We pretty much became obnoxiously close within that year. I would walk to school and stop by her house to "pick (usually wake) her up" so we could walk together every single morning. I left pretty early so that I would get there an hour before school started. So we could hang out a bit. We did this everyday for 5 years. Everyday after school we'd make time to hang out, until she got her first super serious boyfriend junior year. But in her defense I did the same thing our senior year.
We never stopped hanging out though. We went from talking every single day in high school to talking very rarely in college because of distance. But every time we're together we can speak a telepathic language. Just a look at one another can send us into hysterics. Or makes us super sad.
It is going on 11+ years since we met. I think we just keep getting closer.
Nicole: Lets make this pizza.
Puts pizza in oven, turns it to 500 degrees.
Megan: Why are you putting it in for 500, it says 350?
Nicole: It'll cook faster
Megan turns down oven.
Megan: No, it'll burn faster.
Megan: You like him, I can tell. I know.
Nicole: No I don't, why don't you believe me?
Megan: Because I can tell when you're lying. It is in your face.

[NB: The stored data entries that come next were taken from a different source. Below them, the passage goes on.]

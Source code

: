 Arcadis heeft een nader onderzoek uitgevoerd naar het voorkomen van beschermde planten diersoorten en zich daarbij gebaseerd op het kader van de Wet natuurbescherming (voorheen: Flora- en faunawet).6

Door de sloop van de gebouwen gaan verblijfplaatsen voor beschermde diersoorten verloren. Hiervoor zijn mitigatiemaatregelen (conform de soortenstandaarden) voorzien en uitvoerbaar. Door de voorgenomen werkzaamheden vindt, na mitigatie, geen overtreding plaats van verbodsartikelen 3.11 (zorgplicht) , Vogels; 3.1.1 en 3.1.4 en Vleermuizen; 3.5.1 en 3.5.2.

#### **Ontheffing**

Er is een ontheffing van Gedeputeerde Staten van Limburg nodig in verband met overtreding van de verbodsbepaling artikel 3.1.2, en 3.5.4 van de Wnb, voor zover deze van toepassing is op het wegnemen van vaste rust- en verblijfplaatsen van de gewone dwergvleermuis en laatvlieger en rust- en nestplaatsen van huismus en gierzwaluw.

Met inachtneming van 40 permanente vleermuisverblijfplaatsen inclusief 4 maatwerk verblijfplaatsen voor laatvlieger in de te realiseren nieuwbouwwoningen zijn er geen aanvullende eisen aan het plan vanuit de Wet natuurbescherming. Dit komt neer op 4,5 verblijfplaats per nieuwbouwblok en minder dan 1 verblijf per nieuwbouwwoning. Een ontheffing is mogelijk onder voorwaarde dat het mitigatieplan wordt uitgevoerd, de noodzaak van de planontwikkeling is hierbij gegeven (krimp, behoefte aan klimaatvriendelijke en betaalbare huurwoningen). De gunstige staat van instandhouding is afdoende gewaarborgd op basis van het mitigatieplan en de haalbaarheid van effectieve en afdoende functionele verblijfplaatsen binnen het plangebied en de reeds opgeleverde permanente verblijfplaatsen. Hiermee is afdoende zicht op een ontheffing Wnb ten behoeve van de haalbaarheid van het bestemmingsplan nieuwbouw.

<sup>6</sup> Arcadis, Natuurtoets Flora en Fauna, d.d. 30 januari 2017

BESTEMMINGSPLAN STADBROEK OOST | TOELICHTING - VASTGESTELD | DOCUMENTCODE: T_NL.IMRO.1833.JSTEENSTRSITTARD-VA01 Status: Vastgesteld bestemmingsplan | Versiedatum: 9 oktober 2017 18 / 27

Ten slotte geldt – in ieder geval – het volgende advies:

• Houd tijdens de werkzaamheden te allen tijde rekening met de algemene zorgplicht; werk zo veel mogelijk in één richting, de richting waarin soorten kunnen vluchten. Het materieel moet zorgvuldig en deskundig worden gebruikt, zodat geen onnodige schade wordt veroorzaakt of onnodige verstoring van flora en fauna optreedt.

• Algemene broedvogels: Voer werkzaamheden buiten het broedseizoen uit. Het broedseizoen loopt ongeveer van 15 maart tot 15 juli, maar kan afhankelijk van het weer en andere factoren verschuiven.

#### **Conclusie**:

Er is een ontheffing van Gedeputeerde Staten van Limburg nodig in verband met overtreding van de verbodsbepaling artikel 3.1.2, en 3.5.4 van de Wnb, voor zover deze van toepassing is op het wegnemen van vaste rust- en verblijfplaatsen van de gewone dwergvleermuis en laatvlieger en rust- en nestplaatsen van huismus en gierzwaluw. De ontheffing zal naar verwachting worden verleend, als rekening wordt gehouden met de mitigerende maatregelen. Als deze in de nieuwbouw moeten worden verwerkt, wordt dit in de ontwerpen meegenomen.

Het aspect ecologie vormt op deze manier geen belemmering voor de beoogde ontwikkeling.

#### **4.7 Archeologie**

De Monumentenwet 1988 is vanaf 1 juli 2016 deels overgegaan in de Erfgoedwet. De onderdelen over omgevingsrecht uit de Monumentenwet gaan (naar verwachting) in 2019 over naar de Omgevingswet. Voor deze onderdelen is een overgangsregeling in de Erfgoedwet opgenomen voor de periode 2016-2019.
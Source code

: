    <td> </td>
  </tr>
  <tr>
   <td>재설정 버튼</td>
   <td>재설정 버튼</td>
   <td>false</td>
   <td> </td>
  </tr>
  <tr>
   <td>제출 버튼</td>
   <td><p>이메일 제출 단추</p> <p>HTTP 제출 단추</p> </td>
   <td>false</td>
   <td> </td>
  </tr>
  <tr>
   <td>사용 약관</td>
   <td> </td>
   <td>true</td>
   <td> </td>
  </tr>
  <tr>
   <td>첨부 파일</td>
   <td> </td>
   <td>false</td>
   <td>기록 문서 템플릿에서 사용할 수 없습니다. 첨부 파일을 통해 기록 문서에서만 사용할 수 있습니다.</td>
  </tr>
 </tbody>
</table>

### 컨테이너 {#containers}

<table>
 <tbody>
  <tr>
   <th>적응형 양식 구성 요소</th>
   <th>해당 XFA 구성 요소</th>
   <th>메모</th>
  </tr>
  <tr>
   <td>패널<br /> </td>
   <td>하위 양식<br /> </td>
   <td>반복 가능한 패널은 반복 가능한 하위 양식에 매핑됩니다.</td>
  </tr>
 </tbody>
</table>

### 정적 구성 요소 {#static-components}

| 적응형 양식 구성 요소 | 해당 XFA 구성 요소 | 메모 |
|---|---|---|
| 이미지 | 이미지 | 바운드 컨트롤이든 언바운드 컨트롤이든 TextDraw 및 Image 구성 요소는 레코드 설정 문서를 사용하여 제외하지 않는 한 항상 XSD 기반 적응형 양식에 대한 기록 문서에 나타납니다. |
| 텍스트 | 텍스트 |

Nicole covers herself up with Megan's mom's native american fish patterned blanket.
Nicole: I don't like him! I'm serious.
Megan: Nicole...you know I can't take you seriously when you're covered in fish.
blackbubblekitty (12:30:16 PM): well, i'm not the one who blew off talking to her friend so that she could read porn
Nicole'saimname (12:30:48 PM): rotfl.
Nicole'saimname (12:30:57 PM): yea.. my bad.

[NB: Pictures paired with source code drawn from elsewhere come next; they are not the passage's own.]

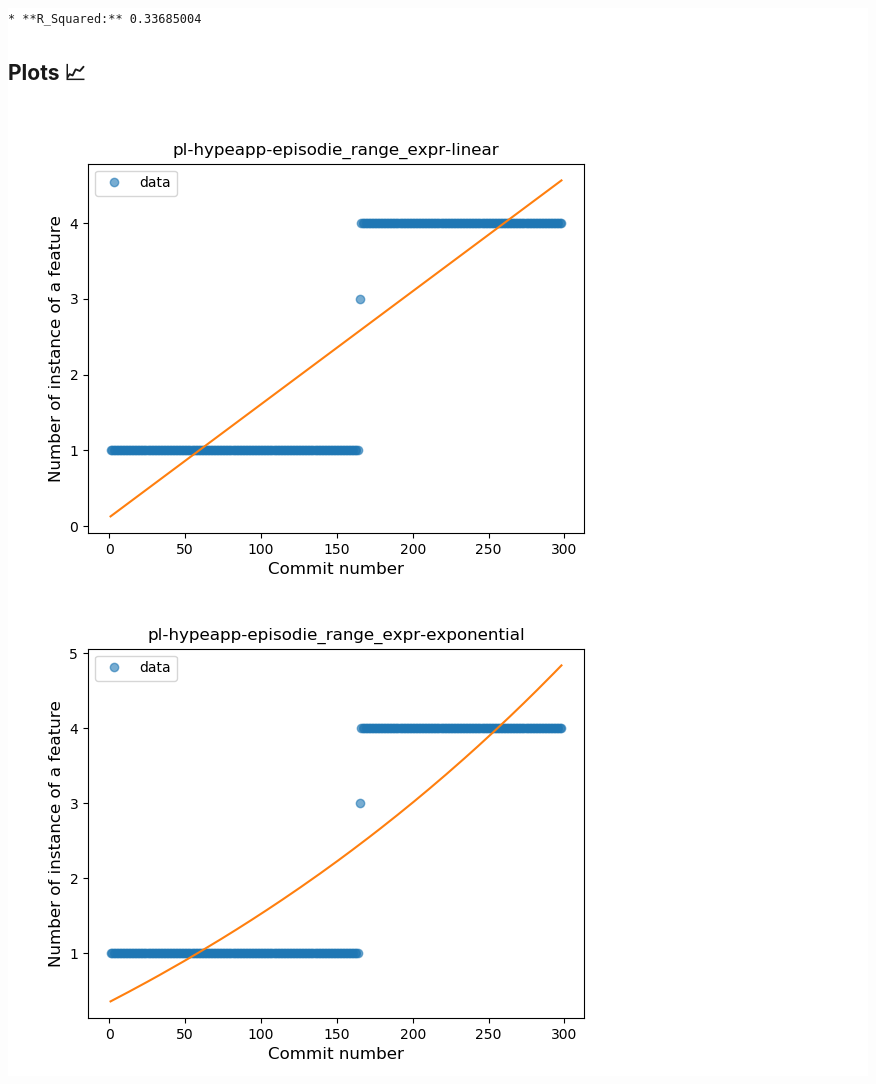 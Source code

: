     * **R_Squared:** 0.33685004

**Plots** :chart_with_upwards_trend:
-----

![pl-hypeapp-episodie T1](../plots/pl-hypeapp-episodie_range_expr_T1.png)
![pl-hypeapp-episodie T4](../plots/pl-hypeapp-episodie_range_expr_T4.png) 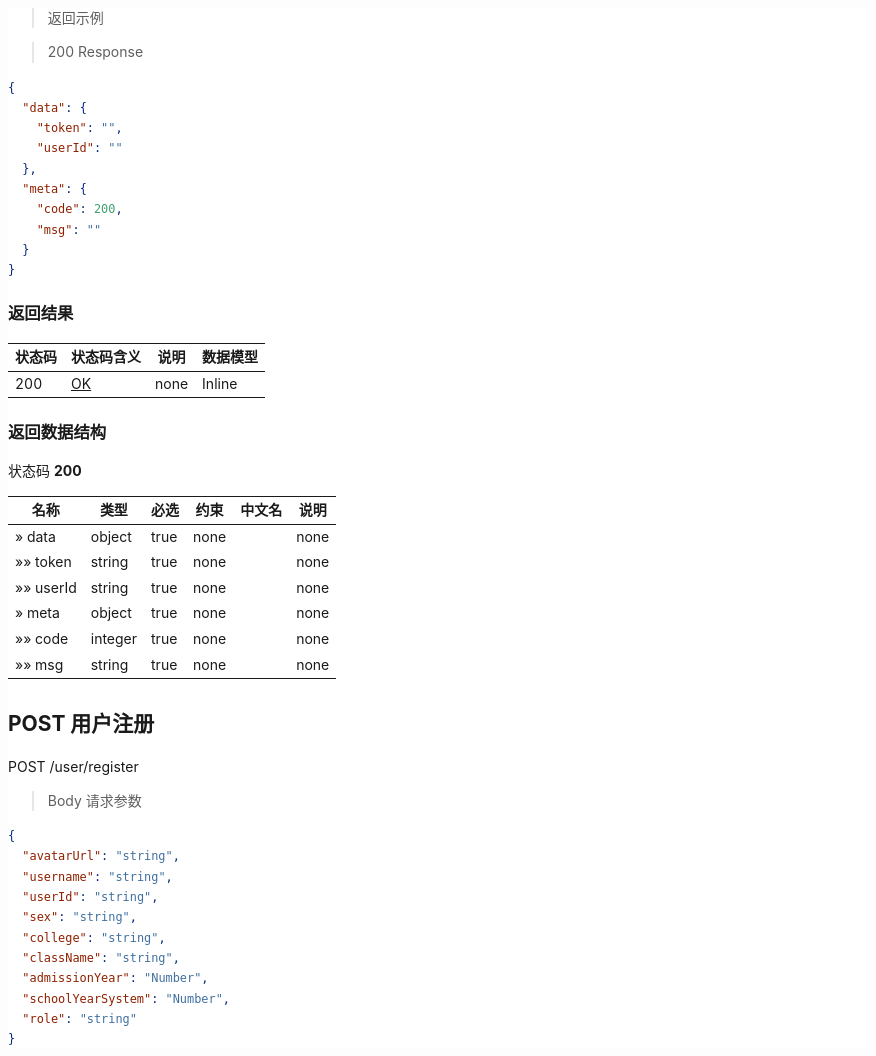 > 返回示例

> 200 Response

```json
{
  "data": {
    "token": "",
    "userId": ""
  },
  "meta": {
    "code": 200,
    "msg": ""
  }
}
```

### 返回结果

|状态码|状态码含义|说明|数据模型|
|---|---|---|---|
|200|[OK](https://tools.ietf.org/html/rfc7231#section-6.3.1)|none|Inline|

### 返回数据结构

状态码 **200**

|名称|类型|必选|约束|中文名|说明|
|---|---|---|---|---|---|
|» data|object|true|none||none|
|»» token|string|true|none||none|
|»» userId|string|true|none||none|
|» meta|object|true|none||none|
|»» code|integer|true|none||none|
|»» msg|string|true|none||none|

## POST 用户注册

POST /user/register

> Body 请求参数

```json
{
  "avatarUrl": "string",
  "username": "string",
  "userId": "string",
  "sex": "string",
  "college": "string",
  "className": "string",
  "admissionYear": "Number",
  "schoolYearSystem": "Number",
  "role": "string"
}
```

While playing 80's guitar hero - Nicole walks by
Megan: Nicole, we got a thing and it's called Radar Love.
Nicole: I always used to think they said...

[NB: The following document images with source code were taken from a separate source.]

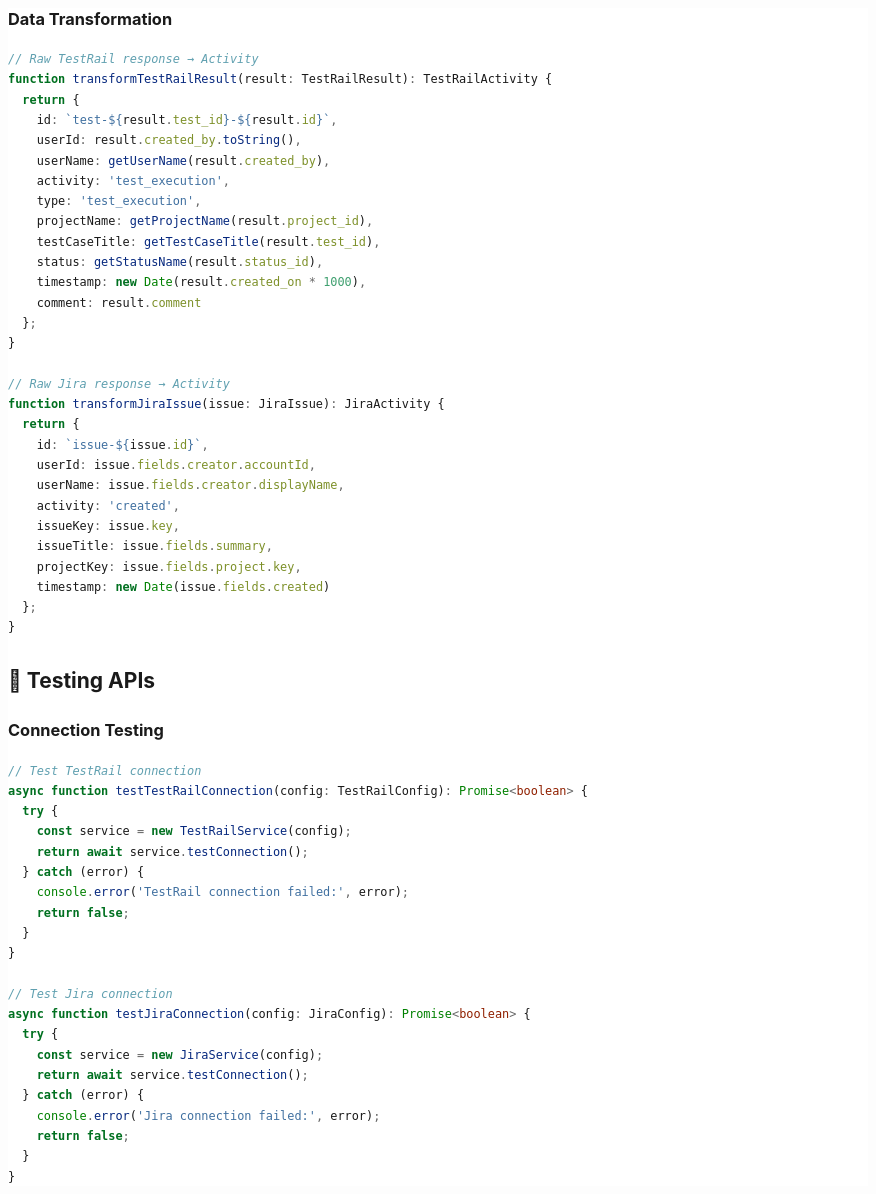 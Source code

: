 ### Data Transformation

```typescript
// Raw TestRail response → Activity
function transformTestRailResult(result: TestRailResult): TestRailActivity {
  return {
    id: `test-${result.test_id}-${result.id}`,
    userId: result.created_by.toString(),
    userName: getUserName(result.created_by),
    activity: 'test_execution',
    type: 'test_execution',
    projectName: getProjectName(result.project_id),
    testCaseTitle: getTestCaseTitle(result.test_id),
    status: getStatusName(result.status_id),
    timestamp: new Date(result.created_on * 1000),
    comment: result.comment
  };
}

// Raw Jira response → Activity  
function transformJiraIssue(issue: JiraIssue): JiraActivity {
  return {
    id: `issue-${issue.id}`,
    userId: issue.fields.creator.accountId,
    userName: issue.fields.creator.displayName,
    activity: 'created',
    issueKey: issue.key,
    issueTitle: issue.fields.summary,
    projectKey: issue.fields.project.key,
    timestamp: new Date(issue.fields.created)
  };
}
```

## 🧪 Testing APIs

### Connection Testing

```typescript
// Test TestRail connection
async function testTestRailConnection(config: TestRailConfig): Promise<boolean> {
  try {
    const service = new TestRailService(config);
    return await service.testConnection();
  } catch (error) {
    console.error('TestRail connection failed:', error);
    return false;
  }
}

// Test Jira connection
async function testJiraConnection(config: JiraConfig): Promise<boolean> {
  try {
    const service = new JiraService(config);
    return await service.testConnection();
  } catch (error) {
    console.error('Jira connection failed:', error);
    return false;
  }
}
```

Megan & Nicole at the same time: Red Hot Love.
Megan: Yeah, me too.
Nicole: Oh, I thought since you're such a music nazi that you would get mad at me about it.
Megan: No.
Nicole: Walter gets pissed if you sing it wrong.
Megan: Well, we'll just have to sing it wrong for him when he gets here.
Nicole: sees a roadkill squirrel on the side of the road OMG! grabs a stick and starts poking it.
Megan: Oh, sweet god. Please don't do that. You'll get squirrel aids.
Nicole: Hari, it's eye looks like an olive.
Megan: I'm never going to eat olives again. I'm walking away now.
Nicole: chases Megan down Wait, Hari?
Megan: Yes, Sticky?
Nicole: Do you think it's really dead?
Megan: No Sticky, it's brains are like 5 feet away from it's head but I'm sure...it's not dead.